Content starts
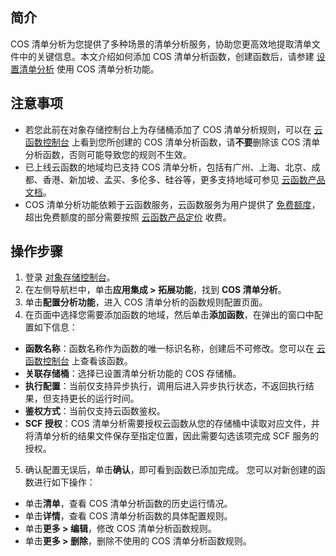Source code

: ## 简介

COS 清单分析为您提供了多种场景的清单分析服务，协助您更高效地提取清单文件中的关键信息。本文介绍如何添加 COS 清单分析函数，创建函数后，请参建 [设置清单分析]() 使用 COS 清单分析功能。

## 注意事项

- 若您此前在对象存储控制台上为存储桶添加了 COS 清单分析规则，可以在 [云函数控制台](https://console.cloud.tencent.com/scf/list?rid=1&ns=default) 上看到您所创建的 COS 清单分析函数，请**不要**删除该 COS 清单分析函数，否则可能导致您的规则不生效。
- 已上线云函数的地域均已支持 COS 清单分析，包括有广州、上海、北京、成都、香港、新加坡、孟买、多伦多、硅谷等，更多支持地域可参见 [云函数产品文档](https://cloud.tencent.com/document/product/583)。
- COS 清单分析功能依赖于云函数服务，云函数服务为用户提供了 [免费额度](https://cloud.tencent.com/document/product/583/12282)，超出免费额度的部分需要按照 [云函数产品定价](https://cloud.tencent.com/document/product/583/12281) 收费。

## 操作步骤

1. 登录 [对象存储控制台](https://console.cloud.tencent.com/cos5)。
2. 在左侧导航栏中，单击**应用集成 > 拓展功能**，找到 **COS 清单分析**。
3. 单击**配置分析功能**，进入 COS 清单分析的函数规则配置页面。
4. 在页面中选择您需要添加函数的地域，然后单击**添加函数**，在弹出的窗口中配置如下信息：

 - **函数名称**：函数名称作为函数的唯一标识名称，创建后不可修改。您可以在 [云函数控制台](https://console.cloud.tencent.com/scf/list?rid=1&ns=default) 上查看该函数。
 - **关联存储桶**：选择已设置清单分析功能的 COS 存储桶。
 - **执行配置**：当前仅支持异步执行，调用后进入异步执行状态，不返回执行结果，但支持更长的运行时间。
 - **鉴权方式**：当前仅支持云函数鉴权。
 - **SCF 授权**：COS 清单分析需要授权云函数从您的存储桶中读取对应文件，并将清单分析的结果文件保存至指定位置，因此需要勾选该项完成 SCF 服务的授权。

5. 确认配置无误后，单击**确认**，即可看到函数已添加完成。
   您可以对新创建的函数进行如下操作：

 - 单击**清单**，查看 COS 清单分析函数的历史运行情况。
 - 单击**详情**，查看 COS 清单分析函数的具体配置规则。
 - 单击**更多 > 编辑**，修改 COS 清单分析函数规则。
 - 单击**更多 > 删除**，删除不使用的 COS 清单分析函数规则。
Content ends
#### [Action item]
Leaving aside the images, write out the entries above word for word.

#### [Answer space]
Source code

: ## 简介

COS 清单分析为您提供了多种场景的清单分析服务，协助您更高效地提取清单文件中的关键信息。本文介绍如何添加 COS 清单分析函数，创建函数后，请参建 [设置清单分析]() 使用 COS 清单分析功能。

## 注意事项

- 若您此前在对象存储控制台上为存储桶添加了 COS 清单分析规则，可以在 [云函数控制台](https://console.cloud.tencent.com/scf/list?rid=1&ns=default) 上看到您所创建的 COS 清单分析函数，请**不要**删除该 COS 清单分析函数，否则可能导致您的规则不生效。
- 已上线云函数的地域均已支持 COS 清单分析，包括有广州、上海、北京、成都、香港、新加坡、孟买、多伦多、硅谷等，更多支持地域可参见 [云函数产品文档](https://cloud.tencent.com/document/product/583)。
- COS 清单分析功能依赖于云函数服务，云函数服务为用户提供了 [免费额度](https://cloud.tencent.com/document/product/583/12282)，超出免费额度的部分需要按照 [云函数产品定价](https://cloud.tencent.com/document/product/583/12281) 收费。

## 操作步骤

1. 登录 [对象存储控制台](https://console.cloud.tencent.com/cos5)。
2. 在左侧导航栏中，单击**应用集成 > 拓展功能**，找到 **COS 清单分析**。
3. 单击**配置分析功能**，进入 COS 清单分析的函数规则配置页面。
4. 在页面中选择您需要添加函数的地域，然后单击**添加函数**，在弹出的窗口中配置如下信息：

 - **函数名称**：函数名称作为函数的唯一标识名称，创建后不可修改。您可以在 [云函数控制台](https://console.cloud.tencent.com/scf/list?rid=1&ns=default) 上查看该函数。
 - **关联存储桶**：选择已设置清单分析功能的 COS 存储桶。
 - **执行配置**：当前仅支持异步执行，调用后进入异步执行状态，不返回执行结果，但支持更长的运行时间。
 - **鉴权方式**：当前仅支持云函数鉴权。
 - **SCF 授权**：COS 清单分析需要授权云函数从您的存储桶中读取对应文件，并将清单分析的结果文件保存至指定位置，因此需要勾选该项完成 SCF 服务的授权。

5. 确认配置无误后，单击**确认**，即可看到函数已添加完成。
   您可以对新创建的函数进行如下操作：

 - 单击**清单**，查看 COS 清单分析函数的历史运行情况。
 - 单击**详情**，查看 COS 清单分析函数的具体配置规则。
 - 单击**更多 > 编辑**，修改 COS 清单分析函数规则。
 - 单击**更多 > 删除**，删除不使用的 COS 清单分析函数规则。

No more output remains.